Science is ongoing. Science is continually refining and expanding our knowledge of the universe, and as it does, it leads to new questions for future investigation. Science will never be “finished.”

undsci.berkeley.edu/article/whatisscience_01

Science does however, provides us with knowledge of the universe. It is important to understand what in science is knowledge and what is still being “refined” or can be refined. Technically, anything can be refined. If there is anything that can be tested to show any of the fundamental known facts of science now are wrong, we can go ahead and change that. Until then, there is no valid reason to think we don’t have knowledge on many things, through science.

Science (from Latin: scientia meaning “knowledge”) is a systematic enterprise that builds and organizes knowledge in the form of testable explanations and predictions about the world.

WW_III: Note, this thread isn’t about what science is, but rather, how science is done.

Yes well as I alluded to it some scientists don’t convey science correctly. We’re all human and I think we can see how they can easily get wrapped up in their undertakings and lose touch with what their method is, yes? But what is there to complain about?

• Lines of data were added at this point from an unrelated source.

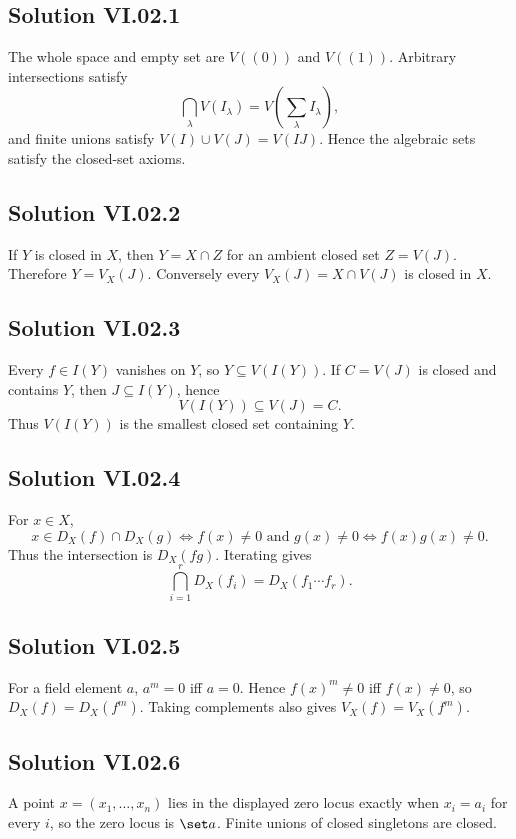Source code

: 
\subsection*{Solution VI.02.1}
The whole space and empty set are \(V((0))\) and \(V((1))\).  Arbitrary intersections satisfy
\[
\bigcap_\lambda V(I_\lambda)=V\!\left(\sum_\lambda I_\lambda\right),
\]
and finite unions satisfy \(V(I)\cup V(J)=V(IJ)\).  Hence the algebraic sets satisfy the
closed-set axioms.

\subsection*{Solution VI.02.2}
If \(Y\) is closed in \(X\), then \(Y=X\cap Z\) for an ambient closed set \(Z=V(J)\).
Therefore \(Y=V_X(J)\).  Conversely every \(V_X(J)=X\cap V(J)\) is closed in \(X\).

\subsection*{Solution VI.02.3}
Every \(f\in I(Y)\) vanishes on \(Y\), so \(Y\subseteq V(I(Y))\).  If \(C=V(J)\) is closed
and contains \(Y\), then \(J\subseteq I(Y)\), hence
\[
V(I(Y))\subseteq V(J)=C.
\]
Thus \(V(I(Y))\) is the smallest closed set containing \(Y\).

\subsection*{Solution VI.02.4}
For \(x\in X\),
\[
x\in D_X(f)\cap D_X(g)
\iff f(x)\neq0\text{ and }g(x)\neq0
\iff f(x)g(x)\neq0.
\]
Thus the intersection is \(D_X(fg)\).  Iterating gives
\[
\bigcap_{i=1}^rD_X(f_i)=D_X(f_1\cdots f_r).
\]

\subsection*{Solution VI.02.5}
For a field element \(a\), \(a^m=0\) iff \(a=0\).  Hence \(f(x)^m\neq0\) iff \(f(x)\neq0\),
so \(D_X(f)=D_X(f^m)\).  Taking complements also gives \(V_X(f)=V_X(f^m)\).

\subsection*{Solution VI.02.6}
A point \(x=(x_1,\dots,x_n)\) lies in the displayed zero locus exactly when
\(x_i=a_i\) for every \(i\), so the zero locus is \(\set a\).  Finite unions of closed
singletons are closed.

Do we see in the media how science and scientists are portrayed as providing absolutes? I do. Is that science? No that’s journalism. Science often gets a bum wrap due to this lack of understanding, because we often hear about scientific works not from reading scientific journals, but from the media who may read them and translate them.

Is there a problem with how science is done as to the proper method of science these days?

there is no need to defend science or the scientific method for understanding the nature of things…
many people do not understand what goes on wth science and are threatened by it…but they dont take the time to really learn about it…

Please elaborate.

The scientific method can be revised, how is it tyranny?

i still do not understand what your position is…
when and if i understand then i will elaborate on my statements…

Is it that it must follow a methodology no matter what, or is it a gripe against the current one?

What is it specifically that you’re having trouble with? Does your position really depend so heavily on its opposite that you cannot even explicate it without an understanding first of what you disagree with?

It’s both. I believe we purveyors of a new science are both dissatisfied with the current methodology and violently recoiling against its tyrannical rule.

What is this new science, alternative?

I believe it to be a science that both recognizes its value-ladenness and embraces it. However, note the following:

“The necessity of reform mustn’t be allowed to become a form of blackmail serving to limit, reduce, or halt the exercise of criticism. Under no circumstances should one pay attention to those who tell one: “Don’t criticize, since you’re not capable of carrying out a reform.” That’s ministerial cabinet talk. Critique doesn’t have to be the premise of a deduction that concludes, “this, then, is what needs to be done.” It should be an instrument for those who fight, those who resist and refuse what is. Its use should be in processes of conflict and confrontation, essays in refusal. It doesn’t have to lay down the law for the law. It isn’t a stage in a programming. It is a challenge directed to what is.”
[Foucalt, The Essential Foucault].

oh no music…i do not know what your position is.
how can i agree or disagree…
this would help me----how are you defining ontology and tyranny…please state it here…

These two comments taken together make for an interesting dialectic. If I didn’t have some idea of what you’re after, I might think they said the same thing.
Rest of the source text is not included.